◆ **Problem to work on**: Within the data that follows, set down exactly the lines from the one containing "## data & links" through the one containing "- optimize a lot", both ends included.

◆ **Source data**:
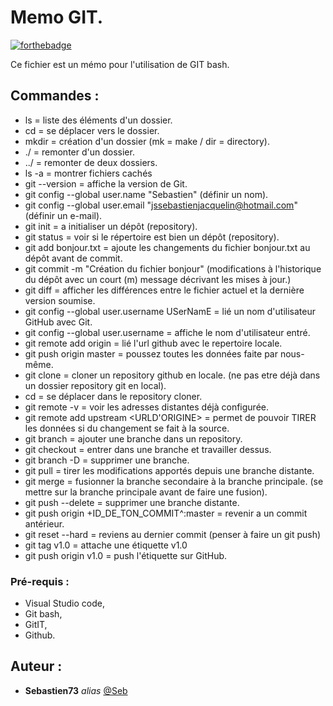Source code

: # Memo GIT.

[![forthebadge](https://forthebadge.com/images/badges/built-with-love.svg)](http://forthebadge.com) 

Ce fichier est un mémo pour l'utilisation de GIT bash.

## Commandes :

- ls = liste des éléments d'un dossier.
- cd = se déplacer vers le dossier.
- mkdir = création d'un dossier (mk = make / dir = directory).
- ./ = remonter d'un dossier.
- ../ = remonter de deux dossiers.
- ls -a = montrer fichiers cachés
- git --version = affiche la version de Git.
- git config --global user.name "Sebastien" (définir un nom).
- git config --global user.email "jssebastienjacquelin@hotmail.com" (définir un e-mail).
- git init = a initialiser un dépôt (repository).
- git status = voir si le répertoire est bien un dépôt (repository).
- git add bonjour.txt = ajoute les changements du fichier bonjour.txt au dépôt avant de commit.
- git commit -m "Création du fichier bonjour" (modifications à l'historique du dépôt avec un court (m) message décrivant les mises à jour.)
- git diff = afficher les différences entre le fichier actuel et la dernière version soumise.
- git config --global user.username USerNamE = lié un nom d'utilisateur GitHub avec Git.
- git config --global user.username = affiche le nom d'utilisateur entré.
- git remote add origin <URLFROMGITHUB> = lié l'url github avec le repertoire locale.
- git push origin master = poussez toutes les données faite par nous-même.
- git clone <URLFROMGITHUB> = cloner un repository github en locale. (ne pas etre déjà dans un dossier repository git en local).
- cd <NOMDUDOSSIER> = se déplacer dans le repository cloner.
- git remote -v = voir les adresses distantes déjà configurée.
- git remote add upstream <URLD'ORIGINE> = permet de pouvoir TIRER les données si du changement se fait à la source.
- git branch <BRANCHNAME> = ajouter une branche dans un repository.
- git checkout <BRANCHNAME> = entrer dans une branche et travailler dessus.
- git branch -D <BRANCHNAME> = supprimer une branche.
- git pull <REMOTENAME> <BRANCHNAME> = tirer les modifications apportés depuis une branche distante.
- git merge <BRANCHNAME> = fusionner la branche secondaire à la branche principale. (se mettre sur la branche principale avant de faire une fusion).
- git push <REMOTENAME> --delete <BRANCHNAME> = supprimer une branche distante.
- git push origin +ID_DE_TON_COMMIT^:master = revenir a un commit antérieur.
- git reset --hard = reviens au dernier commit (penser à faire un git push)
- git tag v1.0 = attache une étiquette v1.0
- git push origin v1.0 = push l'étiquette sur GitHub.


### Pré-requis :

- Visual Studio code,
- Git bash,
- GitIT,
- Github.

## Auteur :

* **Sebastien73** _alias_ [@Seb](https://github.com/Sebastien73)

* * *

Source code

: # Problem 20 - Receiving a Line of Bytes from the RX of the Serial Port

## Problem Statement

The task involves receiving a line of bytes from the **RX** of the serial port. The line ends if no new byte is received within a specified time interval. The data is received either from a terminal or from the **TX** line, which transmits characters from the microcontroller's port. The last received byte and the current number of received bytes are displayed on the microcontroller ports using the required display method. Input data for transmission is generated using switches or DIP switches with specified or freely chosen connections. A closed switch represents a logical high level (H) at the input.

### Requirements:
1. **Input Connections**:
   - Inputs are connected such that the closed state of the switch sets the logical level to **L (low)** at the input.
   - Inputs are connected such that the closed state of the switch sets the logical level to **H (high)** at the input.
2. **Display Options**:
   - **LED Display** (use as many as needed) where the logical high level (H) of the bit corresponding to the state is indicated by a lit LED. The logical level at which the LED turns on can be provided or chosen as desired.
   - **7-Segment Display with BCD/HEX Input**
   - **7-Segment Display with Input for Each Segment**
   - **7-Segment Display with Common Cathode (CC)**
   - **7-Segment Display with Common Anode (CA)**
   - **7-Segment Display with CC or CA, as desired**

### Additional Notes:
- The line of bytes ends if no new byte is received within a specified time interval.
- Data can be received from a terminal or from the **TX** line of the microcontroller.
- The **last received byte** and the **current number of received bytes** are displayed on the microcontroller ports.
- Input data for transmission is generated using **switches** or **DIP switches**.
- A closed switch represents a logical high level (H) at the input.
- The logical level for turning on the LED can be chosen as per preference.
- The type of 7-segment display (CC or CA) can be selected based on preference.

...

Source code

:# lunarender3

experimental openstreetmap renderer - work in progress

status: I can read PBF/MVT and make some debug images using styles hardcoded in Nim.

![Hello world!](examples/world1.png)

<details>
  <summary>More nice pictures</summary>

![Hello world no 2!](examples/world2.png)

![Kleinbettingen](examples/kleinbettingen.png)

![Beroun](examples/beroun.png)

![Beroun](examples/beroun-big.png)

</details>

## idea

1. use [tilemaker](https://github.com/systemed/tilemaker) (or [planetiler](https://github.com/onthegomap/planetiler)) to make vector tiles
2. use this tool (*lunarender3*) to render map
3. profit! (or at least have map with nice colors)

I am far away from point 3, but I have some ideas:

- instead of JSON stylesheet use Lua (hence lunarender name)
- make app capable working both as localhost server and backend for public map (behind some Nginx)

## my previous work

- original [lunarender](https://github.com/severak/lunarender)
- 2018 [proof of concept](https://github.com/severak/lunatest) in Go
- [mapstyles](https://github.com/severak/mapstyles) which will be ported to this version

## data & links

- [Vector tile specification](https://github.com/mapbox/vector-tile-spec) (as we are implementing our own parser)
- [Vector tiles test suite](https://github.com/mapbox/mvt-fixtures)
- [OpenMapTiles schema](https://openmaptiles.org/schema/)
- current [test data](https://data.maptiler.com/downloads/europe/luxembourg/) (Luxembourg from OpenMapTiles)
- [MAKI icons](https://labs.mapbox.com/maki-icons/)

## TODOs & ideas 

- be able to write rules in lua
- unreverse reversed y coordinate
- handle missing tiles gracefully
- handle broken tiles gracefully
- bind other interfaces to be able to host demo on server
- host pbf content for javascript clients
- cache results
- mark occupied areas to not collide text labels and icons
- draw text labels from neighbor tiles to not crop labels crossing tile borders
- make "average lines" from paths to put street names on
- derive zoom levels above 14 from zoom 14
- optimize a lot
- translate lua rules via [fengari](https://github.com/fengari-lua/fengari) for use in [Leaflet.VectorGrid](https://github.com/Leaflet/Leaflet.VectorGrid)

◆ **Reply to the exercise**:
## data & links

- [Vector tile specification](https://github.com/mapbox/vector-tile-spec) (as we are implementing our own parser)
- [Vector tiles test suite](https://github.com/mapbox/mvt-fixtures)
- [OpenMapTiles schema](https://openmaptiles.org/schema/)
- current [test data](https://data.maptiler.com/downloads/europe/luxembourg/) (Luxembourg from OpenMapTiles)
- [MAKI icons](https://labs.mapbox.com/maki-icons/)

## TODOs & ideas 

- be able to write rules in lua
- unreverse reversed y coordinate
- handle missing tiles gracefully
- handle broken tiles gracefully
- bind other interfaces to be able to host demo on server
- host pbf content for javascript clients
- cache results
- mark occupied areas to not collide text labels and icons
- draw text labels from neighbor tiles to not crop labels crossing tile borders
- make "average lines" from paths to put street names on
- derive zoom levels above 14 from zoom 14
- optimize a lot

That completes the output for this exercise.